Janardhan Gehlot After a tenure of close to two decades, Gehlot, currently serving as the President of the International Kabaddi Federation(IKF) was forced to step down from his post owing to the implementation of the National Sports Code in 2013, which prevented any official from assuming the president's position for more than a maximum period of four years, over three terms. However, that made no difference as Gehlot's wife Mridula Gehlot, a gynaecologist by profession assumed the role in 2013 and was re-elected for four years in April 2017 which saw the pattern presenting no new winds of change. Aghast at the re-election of an official who had no prior experience playing or administrating with any positive effect on Indian Kabaddi, the NKFI filed a petition for the removal of Mridula Gehlot from the post, which received a positive response. Ahead of the Asian Games, representatives from the NKFI approached the High Court with an appeal on the lines of the hidden bribery that gave the players an extended run in Indian colours. Not wanting any hindrance to the Indian campaign at the Games, the decision was taken to put the allegation into motion post the Asian Games.

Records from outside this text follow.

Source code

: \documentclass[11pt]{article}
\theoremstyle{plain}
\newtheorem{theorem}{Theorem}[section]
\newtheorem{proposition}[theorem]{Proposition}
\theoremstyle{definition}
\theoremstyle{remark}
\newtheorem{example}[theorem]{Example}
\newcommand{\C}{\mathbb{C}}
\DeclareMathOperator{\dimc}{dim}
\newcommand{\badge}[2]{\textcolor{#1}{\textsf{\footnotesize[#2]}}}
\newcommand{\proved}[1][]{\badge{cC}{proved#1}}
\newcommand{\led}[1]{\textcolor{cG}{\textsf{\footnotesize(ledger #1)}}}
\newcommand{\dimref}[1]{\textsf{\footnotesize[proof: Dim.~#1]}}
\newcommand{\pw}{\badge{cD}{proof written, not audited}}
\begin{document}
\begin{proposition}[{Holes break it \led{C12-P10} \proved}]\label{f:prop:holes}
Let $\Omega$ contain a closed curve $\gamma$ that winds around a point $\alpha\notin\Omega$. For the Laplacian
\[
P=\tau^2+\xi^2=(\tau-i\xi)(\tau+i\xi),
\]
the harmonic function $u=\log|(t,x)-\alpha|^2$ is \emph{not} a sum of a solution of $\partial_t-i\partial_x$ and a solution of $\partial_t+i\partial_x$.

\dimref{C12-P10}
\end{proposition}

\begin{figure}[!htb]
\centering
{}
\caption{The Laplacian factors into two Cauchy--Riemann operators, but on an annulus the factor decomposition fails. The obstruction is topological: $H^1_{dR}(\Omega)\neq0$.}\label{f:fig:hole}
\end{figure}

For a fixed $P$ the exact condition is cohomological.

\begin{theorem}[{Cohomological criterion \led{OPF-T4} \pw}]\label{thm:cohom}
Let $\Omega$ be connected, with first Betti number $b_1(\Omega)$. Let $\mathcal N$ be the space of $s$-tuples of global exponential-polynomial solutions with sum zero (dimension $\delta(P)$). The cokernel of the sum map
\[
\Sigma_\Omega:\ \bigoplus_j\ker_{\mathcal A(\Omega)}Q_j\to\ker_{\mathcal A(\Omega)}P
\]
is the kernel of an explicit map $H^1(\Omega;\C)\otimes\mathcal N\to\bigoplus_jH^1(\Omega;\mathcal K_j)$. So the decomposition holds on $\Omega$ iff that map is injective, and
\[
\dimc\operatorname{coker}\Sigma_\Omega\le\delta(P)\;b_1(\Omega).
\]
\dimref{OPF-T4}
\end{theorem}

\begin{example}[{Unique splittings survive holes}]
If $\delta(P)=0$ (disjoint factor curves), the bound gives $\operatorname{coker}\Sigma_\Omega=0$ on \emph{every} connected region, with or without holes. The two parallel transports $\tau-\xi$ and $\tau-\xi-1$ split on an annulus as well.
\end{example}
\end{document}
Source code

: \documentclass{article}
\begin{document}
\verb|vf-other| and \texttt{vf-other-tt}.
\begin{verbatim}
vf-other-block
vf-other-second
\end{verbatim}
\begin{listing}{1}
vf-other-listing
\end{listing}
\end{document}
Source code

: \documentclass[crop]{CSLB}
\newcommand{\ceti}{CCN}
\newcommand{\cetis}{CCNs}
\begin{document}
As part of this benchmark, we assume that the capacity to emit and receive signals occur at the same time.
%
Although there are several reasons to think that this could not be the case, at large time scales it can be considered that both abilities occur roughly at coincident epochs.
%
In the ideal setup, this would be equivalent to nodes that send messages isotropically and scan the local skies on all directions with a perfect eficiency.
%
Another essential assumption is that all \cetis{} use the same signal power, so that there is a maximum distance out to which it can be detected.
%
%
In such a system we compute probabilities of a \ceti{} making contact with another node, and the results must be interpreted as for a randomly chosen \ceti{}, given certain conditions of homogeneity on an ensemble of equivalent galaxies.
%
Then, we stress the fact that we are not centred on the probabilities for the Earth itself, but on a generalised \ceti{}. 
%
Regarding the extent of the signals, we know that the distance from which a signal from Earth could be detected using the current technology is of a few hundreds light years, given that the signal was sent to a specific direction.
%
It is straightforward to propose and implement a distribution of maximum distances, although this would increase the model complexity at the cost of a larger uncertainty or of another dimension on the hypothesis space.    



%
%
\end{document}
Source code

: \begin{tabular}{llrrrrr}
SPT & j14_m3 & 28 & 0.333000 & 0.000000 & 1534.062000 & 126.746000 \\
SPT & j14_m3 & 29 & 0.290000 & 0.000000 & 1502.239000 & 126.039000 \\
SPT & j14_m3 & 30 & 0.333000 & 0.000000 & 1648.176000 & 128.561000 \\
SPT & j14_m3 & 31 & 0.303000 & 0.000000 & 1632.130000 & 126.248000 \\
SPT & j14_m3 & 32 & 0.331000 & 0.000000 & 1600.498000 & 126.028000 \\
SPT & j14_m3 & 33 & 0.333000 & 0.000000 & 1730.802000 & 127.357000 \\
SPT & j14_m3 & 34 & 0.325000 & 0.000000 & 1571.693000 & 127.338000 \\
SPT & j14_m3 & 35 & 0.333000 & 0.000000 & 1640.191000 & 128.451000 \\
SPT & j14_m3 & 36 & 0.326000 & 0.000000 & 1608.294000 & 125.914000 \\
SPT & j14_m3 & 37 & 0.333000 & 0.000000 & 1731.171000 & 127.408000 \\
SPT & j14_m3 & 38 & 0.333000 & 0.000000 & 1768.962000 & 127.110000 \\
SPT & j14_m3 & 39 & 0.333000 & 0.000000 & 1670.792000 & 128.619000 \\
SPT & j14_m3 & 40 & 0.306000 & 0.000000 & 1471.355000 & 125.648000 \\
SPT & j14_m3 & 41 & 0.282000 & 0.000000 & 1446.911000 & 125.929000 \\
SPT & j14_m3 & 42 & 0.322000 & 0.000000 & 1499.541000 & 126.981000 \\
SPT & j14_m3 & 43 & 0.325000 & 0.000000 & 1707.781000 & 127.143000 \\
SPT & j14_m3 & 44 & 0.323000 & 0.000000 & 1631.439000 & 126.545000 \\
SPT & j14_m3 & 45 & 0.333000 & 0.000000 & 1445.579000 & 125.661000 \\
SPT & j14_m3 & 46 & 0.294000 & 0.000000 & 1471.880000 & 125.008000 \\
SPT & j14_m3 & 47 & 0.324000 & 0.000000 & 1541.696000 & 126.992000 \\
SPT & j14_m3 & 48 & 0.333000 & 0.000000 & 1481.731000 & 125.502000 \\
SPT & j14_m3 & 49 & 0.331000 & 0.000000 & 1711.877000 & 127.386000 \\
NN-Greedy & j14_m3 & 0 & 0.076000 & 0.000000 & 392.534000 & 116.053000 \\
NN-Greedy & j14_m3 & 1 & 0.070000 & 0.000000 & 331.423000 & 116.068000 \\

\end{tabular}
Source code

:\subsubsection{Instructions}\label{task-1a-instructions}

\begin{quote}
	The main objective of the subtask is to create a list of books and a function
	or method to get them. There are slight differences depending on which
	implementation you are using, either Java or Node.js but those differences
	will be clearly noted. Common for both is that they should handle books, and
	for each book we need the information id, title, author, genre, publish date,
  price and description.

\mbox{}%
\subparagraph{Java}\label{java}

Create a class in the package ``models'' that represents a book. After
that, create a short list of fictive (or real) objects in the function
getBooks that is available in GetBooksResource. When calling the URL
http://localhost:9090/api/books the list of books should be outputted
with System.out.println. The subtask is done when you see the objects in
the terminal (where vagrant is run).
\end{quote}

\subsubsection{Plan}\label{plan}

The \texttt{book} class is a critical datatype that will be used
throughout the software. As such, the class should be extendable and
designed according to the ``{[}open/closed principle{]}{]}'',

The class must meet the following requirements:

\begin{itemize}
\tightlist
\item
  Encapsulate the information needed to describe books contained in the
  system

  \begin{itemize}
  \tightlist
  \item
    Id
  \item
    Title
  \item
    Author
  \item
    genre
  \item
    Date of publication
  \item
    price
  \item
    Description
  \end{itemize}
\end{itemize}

Indo-International Kabaddi League, a league of opportunities

According to sources, it has also come to notice that some players, fearing their careers in the Pro Kabaddi League have also opted out from taking part in the upcoming selection process. "The NKFI is planning to launch a new league, which has already received a lot of support from the rest of the world. All this to give an opportunity for the hidden talent to shine," says Prasad Babu. 

NKFI v AKFI, a battle to decide Indian kabaddi's future

Now, the NKFI continues to wage a struggle against the politics that has surrounded Indian kabaddi and hopes to start a fresh chapter. A chapter that could see the nation unearth finer talents to represent the country in the future. Ultimately, it all boils down to the all-important battle, which will also serve as the selection process at the Thyagarajan Sports Complex in Delhi on the 15th of September at 11:00 AM. The whole process will also be 'videographed and a copy of which will be preserved by the Sports Association of India and one more to be presented in court'. It is also mentioned that 'The selection process will be presided by a combination of three selectors, who shall be appointed by the Secretary of Ministry of Youth Affairs and Sports'. Ultimately, this could all boil down to it emerging as a utilitarian clash that could well put Indian kabaddi in either a pandemonium or in a position of strength.